→ Goal of the exercise
Exact copy, pictures excluded: reproduce every record below.

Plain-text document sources
--- START ---

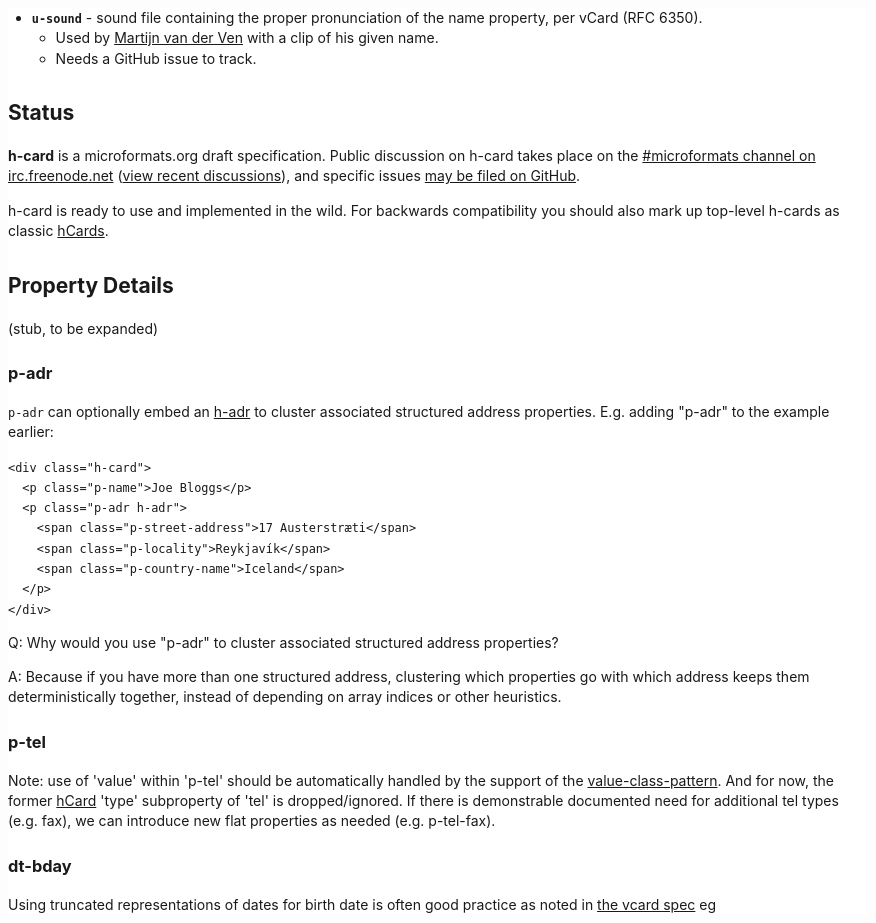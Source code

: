 * **`u-sound`** - sound file containing the proper pronunciation of the name property, per vCard (RFC 6350).
  + Used by [Martijn van der Ven](https://vanderven.se/martijn/) with a clip of his given name.
  + Needs a GitHub issue to track.

## Status

**h-card** is a microformats.org draft specification. Public discussion on h-card takes place on the [#microformats channel on irc.freenode.net](/wiki/irc "irc") ([view recent discussions](https://chat.indieweb.org/microformats)), and specific issues [may be filed on GitHub](https://github.com/microformats/h-card/issues).

h-card is ready to use and implemented in the wild. For backwards compatibility you should also mark up top-level h-cards as classic [hCards](/wiki/hCard "hCard").

## Property Details

(stub, to be expanded)

### p-adr

`p-adr` can optionally embed an [h-adr](/wiki/h-adr "h-adr") to cluster associated structured address properties. E.g. adding "p-adr" to the example earlier:

```
<div class="h-card">
  <p class="p-name">Joe Bloggs</p>
  <p class="p-adr h-adr">
    <span class="p-street-address">17 Austerstræti</span>
    <span class="p-locality">Reykjavík</span>
    <span class="p-country-name">Iceland</span>
  </p>
</div>

```

Q: Why would you use "p-adr" to cluster associated structured address properties?

A: Because if you have more than one structured address, clustering which properties go with which address keeps them deterministically together, instead of depending on array indices or other heuristics.

### p-tel

Note: use of 'value' within 'p-tel' should be automatically handled by the support of the [value-class-pattern](/wiki/value-class-pattern "value-class-pattern"). And for now, the former [hCard](/wiki/hCard "hCard") 'type' subproperty of 'tel' is dropped/ignored. If there is demonstrable documented need for additional tel types (e.g. fax), we can introduce new flat properties as needed (e.g. p-tel-fax).

### dt-bday

Using truncated representations of dates for birth date is often good practice as noted in [the vcard spec](https://tools.ietf.org/html/rfc6350#section-4.3.1) eg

--- END ---

→ Your solution
Source code

: * **`u-sound`** - sound file containing the proper pronunciation of the name property, per vCard (RFC 6350).
  + Used by [Martijn van der Ven](https://vanderven.se/martijn/) with a clip of his given name.
  + Needs a GitHub issue to track.

## Status

**h-card** is a microformats.org draft specification. Public discussion on h-card takes place on the [#microformats channel on irc.freenode.net](/wiki/irc "irc") ([view recent discussions](https://chat.indieweb.org/microformats)), and specific issues [may be filed on GitHub](https://github.com/microformats/h-card/issues).

h-card is ready to use and implemented in the wild. For backwards compatibility you should also mark up top-level h-cards as classic [hCards](/wiki/hCard "hCard").

## Property Details

(stub, to be expanded)

### p-adr

`p-adr` can optionally embed an [h-adr](/wiki/h-adr "h-adr") to cluster associated structured address properties. E.g. adding "p-adr" to the example earlier:

```
<div class="h-card">
  <p class="p-name">Joe Bloggs</p>
  <p class="p-adr h-adr">
    <span class="p-street-address">17 Austerstræti</span>
    <span class="p-locality">Reykjavík</span>
    <span class="p-country-name">Iceland</span>
  </p>
</div>

```

Q: Why would you use "p-adr" to cluster associated structured address properties?

A: Because if you have more than one structured address, clustering which properties go with which address keeps them deterministically together, instead of depending on array indices or other heuristics.

### p-tel

Note: use of 'value' within 'p-tel' should be automatically handled by the support of the [value-class-pattern](/wiki/value-class-pattern "value-class-pattern"). And for now, the former [hCard](/wiki/hCard "hCard") 'type' subproperty of 'tel' is dropped/ignored. If there is demonstrable documented need for additional tel types (e.g. fax), we can introduce new flat properties as needed (e.g. p-tel-fax).

### dt-bday

Using truncated representations of dates for birth date is often good practice as noted in [the vcard spec](https://tools.ietf.org/html/rfc6350#section-4.3.1) eg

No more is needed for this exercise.